Furthermore, the gas generant composition of the present invention or a molded product obtained therefrom can be used as an igniting agent called an enhancer (or booster) for transmitting the energy of the detonator or squib to the gas generant.

Examples and Comparative Examples Gas generating compositions composed of the components shown in Table 1 were produced. The gas concentration was measured by the following method using each gas generant composition.
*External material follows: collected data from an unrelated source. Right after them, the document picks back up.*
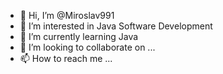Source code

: - 👋 Hi, I’m @Miroslav991
- 👀 I’m interested in Java Software Development
- 🌱 I’m currently learning Java 
- 💞️ I’m looking to collaborate on ...
- 📫 How to reach me ...

<!---
Miroslav991/Miroslav991 is a ✨ special ✨ repository because its `README.md` (this file) appears on your GitHub profile.
You can click the Preview link to take a look at your changes.
--->
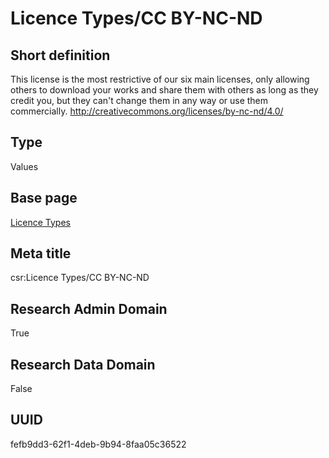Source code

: # Licence Types/CC BY-NC-ND
## Short definition
This license is the most restrictive of our six main licenses, only allowing others to download your works and share them with others as long as they credit you, but they can't change them in any way or use them commercially. http://creativecommons.org/licenses/by-nc-nd/4.0/
## Type
Values
## Base page
[Licence Types](../../Picklists/Licence%20Types.md)
## Meta title
csr:Licence Types/CC BY-NC-ND
## Research Admin Domain
True
## Research Data Domain
False
## UUID
fefb9dd3-62f1-4deb-9b94-8faa05c36522

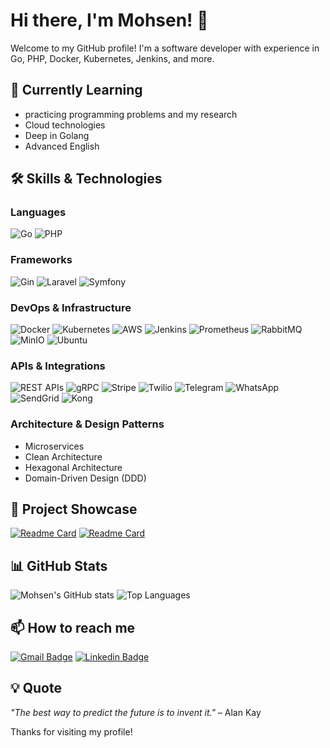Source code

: # Hi there, I'm Mohsen! 👋

Welcome to my GitHub profile! I'm a software developer with experience in Go, PHP, Docker, Kubernetes, Jenkins, and more.

[//]: # (![Profile views]&#40;https://komarev.com/ghpvc/?username=mohsenabedy91&color=green&#41;)

## 🌱 Currently Learning
- practicing programming problems and my research
- Cloud technologies
- Deep in Golang
- Advanced English

## 🛠️ Skills & Technologies
### Languages
![Go](https://img.shields.io/badge/Go-00ADD8?style=for-the-badge&logo=go&logoColor=white)
![PHP](https://img.shields.io/badge/PHP-777BB4?style=for-the-badge&logo=php&logoColor=white)

### Frameworks
![Gin](https://img.shields.io/badge/Gin-00ADD8?style=for-the-badge&logo=go&logoColor=white)
![Laravel](https://img.shields.io/badge/Laravel-FF2D20?style=for-the-badge&logo=laravel&logoColor=white)
![Symfony](https://img.shields.io/badge/Symfony-000000?style=for-the-badge&logo=symfony&logoColor=white)

### DevOps & Infrastructure
![Docker](https://img.shields.io/badge/Docker-2496ED?style=for-the-badge&logo=docker&logoColor=white)
![Kubernetes](https://img.shields.io/badge/Kubernetes-326CE5?style=for-the-badge&logo=kubernetes&logoColor=white)
![AWS](https://img.shields.io/badge/AWS-232F3E?style=for-the-badge&logo=amazon-aws&logoColor=white)
![Jenkins](https://img.shields.io/badge/Jenkins-D24939?style=for-the-badge&logo=jenkins&logoColor=white)
![Prometheus](https://img.shields.io/badge/Prometheus-E6522C?style=for-the-badge&logo=prometheus&logoColor=white)
![RabbitMQ](https://img.shields.io/badge/RabbitMQ-FF6600?style=for-the-badge&logo=rabbitmq&logoColor=white)
![MinIO](https://img.shields.io/badge/MinIO-00C3A0?style=for-the-badge&logo=minio&logoColor=white)
![Ubuntu](https://img.shields.io/badge/Ubuntu-E95420?style=for-the-badge&logo=ubuntu&logoColor=white)

### APIs & Integrations
![REST APIs](https://img.shields.io/badge/REST-02569B?style=for-the-badge&logo=rest&logoColor=white)
![gRPC](https://img.shields.io/badge/gRPC-00ADD8?style=for-the-badge&logo=go&logoColor=white)
![Stripe](https://img.shields.io/badge/Stripe-008CFF?style=for-the-badge&logo=stripe&logoColor=white)
![Twilio](https://img.shields.io/badge/Twilio-F22F46?style=for-the-badge&logo=twilio&logoColor=white)
![Telegram](https://img.shields.io/badge/Telegram-2CA5E0?style=for-the-badge&logo=telegram&logoColor=white)
![WhatsApp](https://img.shields.io/badge/WhatsApp-25D366?style=for-the-badge&logo=whatsapp&logoColor=white)
![SendGrid](https://img.shields.io/badge/SendGrid-00BFFF?style=for-the-badge&logo=sendgrid&logoColor=white)
![Kong](https://img.shields.io/badge/Kong-00ADD8?style=for-the-badge&logo=go&logoColor=white)

### Architecture & Design Patterns
- Microservices
- Clean Architecture
- Hexagonal Architecture
- Domain-Driven Design (DDD)

## 🚀 Project Showcase
[![Readme Card](https://github-readme-stats.vercel.app/api/pin/?username=mohsenabedy91&repo=polyglot-sentences)](https://github.com/mohsenabedy91/polyglot-sentences)
[![Readme Card](https://github-readme-stats.vercel.app/api/pin/?username=mohsenabedy91&repo=news-aggregator)](https://github.com/mohsenabedy91/news-aggregator)

## 📊 GitHub Stats
![Mohsen's GitHub stats](https://github-readme-stats.vercel.app/api?username=mohsenabedy91&show_icons=true&theme=radical)
![Top Languages](https://github-readme-stats.vercel.app/api/top-langs/?username=mohsenabedy91&layout=compact&theme=radical)

## 📫 How to reach me
[![Gmail Badge](https://img.shields.io/badge/Gmail-D14836?style=for-the-badge&logo=gmail&logoColor=white)](mailto:mohsenabedy1991@gmail.com) 
[![Linkedin Badge](https://img.shields.io/badge/LinkedIn-0077B5?style=for-the-badge&logo=linkedin&logoColor=white)](https://www.linkedin.com/in/mohsen-abedy/)

## 💡 Quote
_"The best way to predict the future is to invent it."_ – Alan Kay

Thanks for visiting my profile!
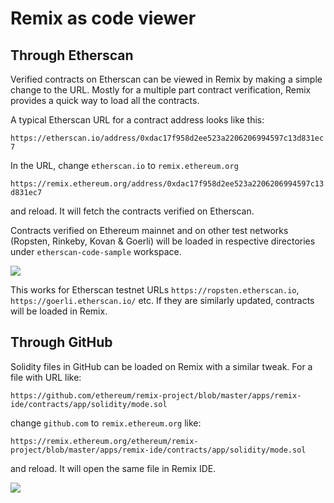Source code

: Remix as code viewer
=============================

Through Etherscan
------------------

Verified contracts on Etherscan can be viewed in Remix by making a simple change to the URL. Mostly for a multiple part contract verification, Remix provides a quick way to load all the contracts.

A typical Etherscan URL for a contract address looks like this:

`https://etherscan.io/address/0xdac17f958d2ee523a2206206994597c13d831ec7`

In the URL, change `etherscan.io` to `remix.ethereum.org`

`https://remix.ethereum.org/address/0xdac17f958d2ee523a2206206994597c13d831ec7`

and reload. It will fetch the contracts verified on Etherscan.

Contracts verified on Ethereum mainnet and on other test networks (Ropsten, Rinkeby, Kovan & Goerli) will be loaded in respective directories under `etherscan-code-sample` workspace. 

![](images/a-code-viewer-etherscan.png)

This works for Etherscan testnet URLs `https://ropsten.etherscan.io`, `https://goerli.etherscan.io/` etc. If they are similarly updated, contracts will be loaded in Remix. 

Through GitHub
------------------

Solidity files in GitHub can be loaded on Remix with a similar tweak. For a file with URL like:

`https://github.com/ethereum/remix-project/blob/master/apps/remix-ide/contracts/app/solidity/mode.sol`

change `github.com` to `remix.ethereum.org` like:

`https://remix.ethereum.org/ethereum/remix-project/blob/master/apps/remix-ide/contracts/app/solidity/mode.sol`

and reload. It will open the same file in Remix IDE.

![](images/a-code-viewer-github.png)
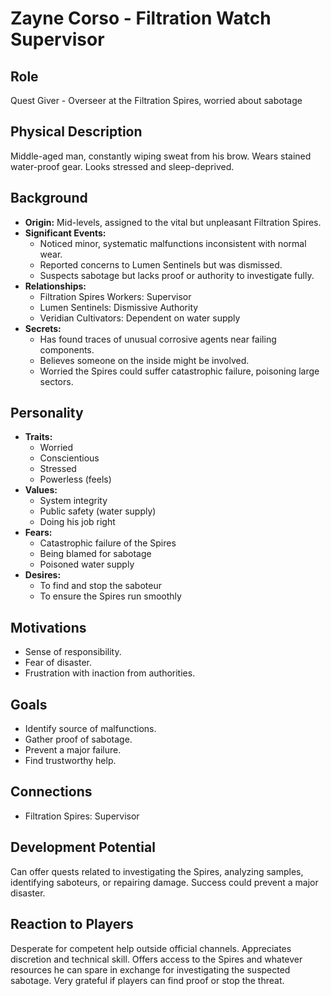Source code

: # Zayne Corso - Filtration Watch Supervisor

## Role
Quest Giver - Overseer at the Filtration Spires, worried about sabotage

## Physical Description
Middle-aged man, constantly wiping sweat from his brow. Wears stained water-proof gear. Looks stressed and sleep-deprived.

## Background
- **Origin:** Mid-levels, assigned to the vital but unpleasant Filtration Spires.
- **Significant Events:**
  - Noticed minor, systematic malfunctions inconsistent with normal wear.
  - Reported concerns to Lumen Sentinels but was dismissed.
  - Suspects sabotage but lacks proof or authority to investigate fully.
- **Relationships:**
  - Filtration Spires Workers: Supervisor
  - Lumen Sentinels: Dismissive Authority
  - Veridian Cultivators: Dependent on water supply
- **Secrets:**
  - Has found traces of unusual corrosive agents near failing components.
  - Believes someone on the inside might be involved.
  - Worried the Spires could suffer catastrophic failure, poisoning large sectors.

## Personality
- **Traits:**
  - Worried
  - Conscientious
  - Stressed
  - Powerless (feels)
- **Values:**
  - System integrity
  - Public safety (water supply)
  - Doing his job right
- **Fears:**
  - Catastrophic failure of the Spires
  - Being blamed for sabotage
  - Poisoned water supply
- **Desires:**
  - To find and stop the saboteur
  - To ensure the Spires run smoothly

## Motivations
- Sense of responsibility.
- Fear of disaster.
- Frustration with inaction from authorities.

## Goals
- Identify source of malfunctions.
- Gather proof of sabotage.
- Prevent a major failure.
- Find trustworthy help.

## Connections
- Filtration Spires: Supervisor

## Development Potential
Can offer quests related to investigating the Spires, analyzing samples, identifying saboteurs, or repairing damage. Success could prevent a major disaster.

## Reaction to Players
Desperate for competent help outside official channels. Appreciates discretion and technical skill. Offers access to the Spires and whatever resources he can spare in exchange for investigating the suspected sabotage. Very grateful if players can find proof or stop the threat.
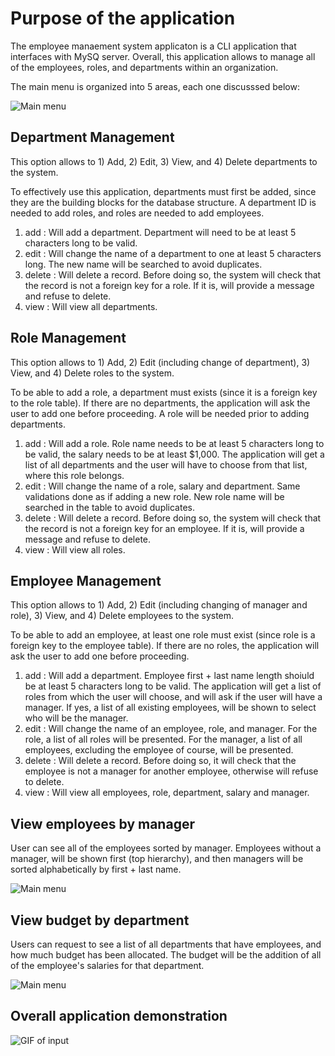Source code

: # Purpose of the application

The employee manaement system applicaton is a CLI application that interfaces with MySQ server.  Overall, this application allows to manage all of the employees, roles, and departments within an organization.

The main menu is organized into 5 areas, each one discusssed below:

![Main menu](./picsandgifs/mainmenu.png)

## Department Management

This option allows to 1) Add, 2) Edit, 3) View, and 4) Delete departments to the system.

To effectively use this application, departments must first be added, since they are the building blocks for the database structure.  A department ID is needed to add roles, and roles are needed to add employees.  

1. add    :  Will add a department.  Department will need to be at least 5 characters long to be valid. 
2. edit   :  Will change the name of a department to one at least 5 characters long.  The new name will be searched to avoid duplicates.
3. delete :  Will delete a record.  Before doing so, the system will check that the record is not a foreign key for a role.  If it is, will provide a message and refuse to delete.
4. view   :  Will view all departments.

##  Role Management

This option allows to 1) Add, 2) Edit (including change of department), 3) View, and 4) Delete roles to the system.

To be able to add a role, a department must exists (since it is a foreign key to the role table).  If there are no departments, the application will ask the user to add one before proceeding.  A role will be needed prior to adding departments.  

1. add    :  Will add a role.  Role name needs to be at least 5 characters long to be valid, the salary needs to be at least $1,000.  The application will get a list of all departments and the user will have to choose from that list, where this role belongs.
2. edit   :  Will change the name of a role, salary and department.  Same validations done as if adding a new role.  New role name will be searched in the table to avoid duplicates.
3. delete :  Will delete a record.  Before doing so, the system will check that the record is not a foreign key for an employee.  If it is, will provide a message and refuse to delete.
4. view   :  Will view all roles.

##  Employee Management

This option allows to 1) Add, 2) Edit (including changing of manager and role), 3) View, and 4) Delete employees to the system.

To be able to add an employee, at least one role must exist (since role is a foreign key to the employee table).  If there are no roles, the application will ask the user to add one before proceeding.

1. add    :  Will add a department.  Employee first + last name length shoiuld be at least 5 characters long to be valid. The application will get a list of roles from which the user will choose, and will ask if the user will have a manager.  If yes, a list of all existing employees, will be shown to select who will be the manager. 
2. edit   :  Will change the name of an employee, role, and manager. For the role, a list of all roles will be presented.  For the manager, a list of all employees, excluding the employee of course, will be presented.
3. delete :  Will delete a record.  Before doing so, it will check that the employee is not a manager for another employee, otherwise will refuse to delete.
4. view   :  Will view all employees, role, department, salary and manager.

## View employees by manager

User can see all of the employees sorted by manager.  Employees without a manager, will be shown first (top hierarchy), and then managers will be sorted alphabetically by first + last name.

![Main menu](./picsandgifs/employeebymgr.png)

##  View budget by department

Users can request to see a list of all departments that have employees, and how much budget has been allocated.  The budget will be the addition of all of the employee's salaries for that department.

![Main menu](./picsandgifs/budgetbydepto.png)

##  Overall application demonstration

![GIF of input](./picsandgifs/demo.gif)
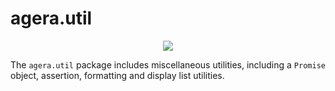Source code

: # agera.util

<p align="center">
  <a href="https://agera-air.github.io/api/agera.util">
    <img src="https://img.shields.io/badge/ActionScript%20API%20Documentation-gray">
  </a>
</p>

The `agera.util` package includes miscellaneous utilities, including a `Promise` object, assertion, formatting and display list utilities.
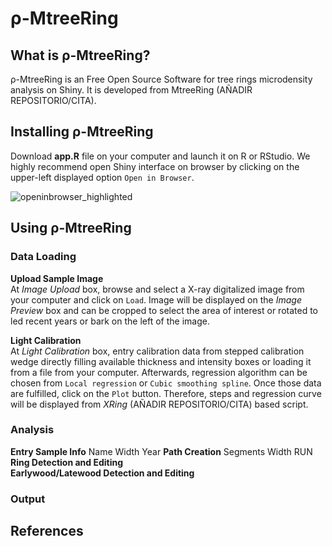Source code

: # ρ-MtreeRing
## What is ρ-MtreeRing?
ρ-MtreeRing is an Free Open Source Software for tree rings microdensity analysis on Shiny. It is developed from MtreeRing (AÑADIR REPOSITORIO/CITA).

## Installing ρ-MtreeRing
Download **app.R** file on your computer and launch it on R or RStudio. We highly recommend open Shiny interface on browser by clicking on the upper-left displayed option `Open in Browser`.

![openinbrowser_highlighted](https://user-images.githubusercontent.com/74645623/99505962-c9e9e100-2981-11eb-9380-15daac5f7eab.png)

## Using ρ-MtreeRing

### Data Loading
**Upload Sample Image**  
At *Image Upload* box, browse and select a X-ray digitalized image from your computer and click on `Load`. Image will be displayed on the *Image Preview* box and can be cropped to select the area of interest or rotated to led recent years or bark on the left of the image.

**Light Calibration**  
At *Light Calibration* box, entry calibration data from stepped calibration wedge directly filling available thickness and intensity boxes or loading it from a file from your computer. Afterwards, regression algorithm can be chosen from `Local regression` or `Cubic smoothing spline`. Once those data are fulfilled, click on the `Plot` button. Therefore, steps and regression curve will be displayed from *XRing* (AÑADIR REPOSITORIO/CITA) based script.  

### Analysis

**Entry Sample Info**
Name
Width
Year
**Path Creation**
Segments
Width
RUN
**Ring Detection and Editing**  
**Earlywood/Latewood Detection and Editing**  

### Output
## References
(Gas concentration measurement method)
The compositions of Examples and Comparative Examples (in the powder state before molding composed of the components shown in Table 1) are filled into the die side of a predetermined mold, and the pressure is 14.7 MPa with a hydraulic pump from the heel side end face. It was taken out after being compressed and held for 5 seconds, and molded into a cylindrical strand having an outer diameter of 9.55 mm and a length of 12.70 mm. Then, it dried at 110 degreeC for 16 hours. Apply "Bond Quick 30" manufactured by Konishi Co., Ltd., an epoxy resin-based chemical reaction adhesive on the side surface of this cylindrical molded body, so that it does not ignite from the side surface, but ignites and burns only from the end surface (single surface movement combustion) This was used as a sample.

Next, a columnar strand (mass 2.00 g) serving as a sample was placed in a SUS sealed bomb having an internal volume of 1 L, and the pressure was stabilized to 7 MPa while the inside of the bomb was completely replaced with nitrogen. Thereafter, a predetermined current was passed through the nichrome wire brought into contact with the end face of the strand, and the ignition energy was burned and burned by the fusing energy. After waiting 60 seconds and the gas in the bomb becomes uniform, the opening part of the tedlar bag with a predetermined stopper is connected to the bomb gas discharge part, and sampling is performed by introducing the combustion gas in the bomb. By using a gas detector gas detector tube (for NO ₂ and NO detection: No, 10, NH ₃ detection: No, 3L, for CO detection: No, 1L) using a detector GV-100S, NO, NH ₃ , The CO concentration was measured.

Claims (4)

The gas generant composition which contains basic magnesium carbonate further with respect to a fuel and an oxidizing agent, and content of the said basic magnesium carbonate is 5-15 mass% . The oxidizing agent contains a basic copper nitrate, claim 1 Gas generating composition according. The gas generating composition according to claim 1 or 2 , wherein the fuel is selected from melamine, melamine cyanurate, guanidine nitrate and nitroguanidine. Furthermore, the gas generating composition of any one of Claims 1-3 which contains the carboxymethylcellulose sodium salt as a binder.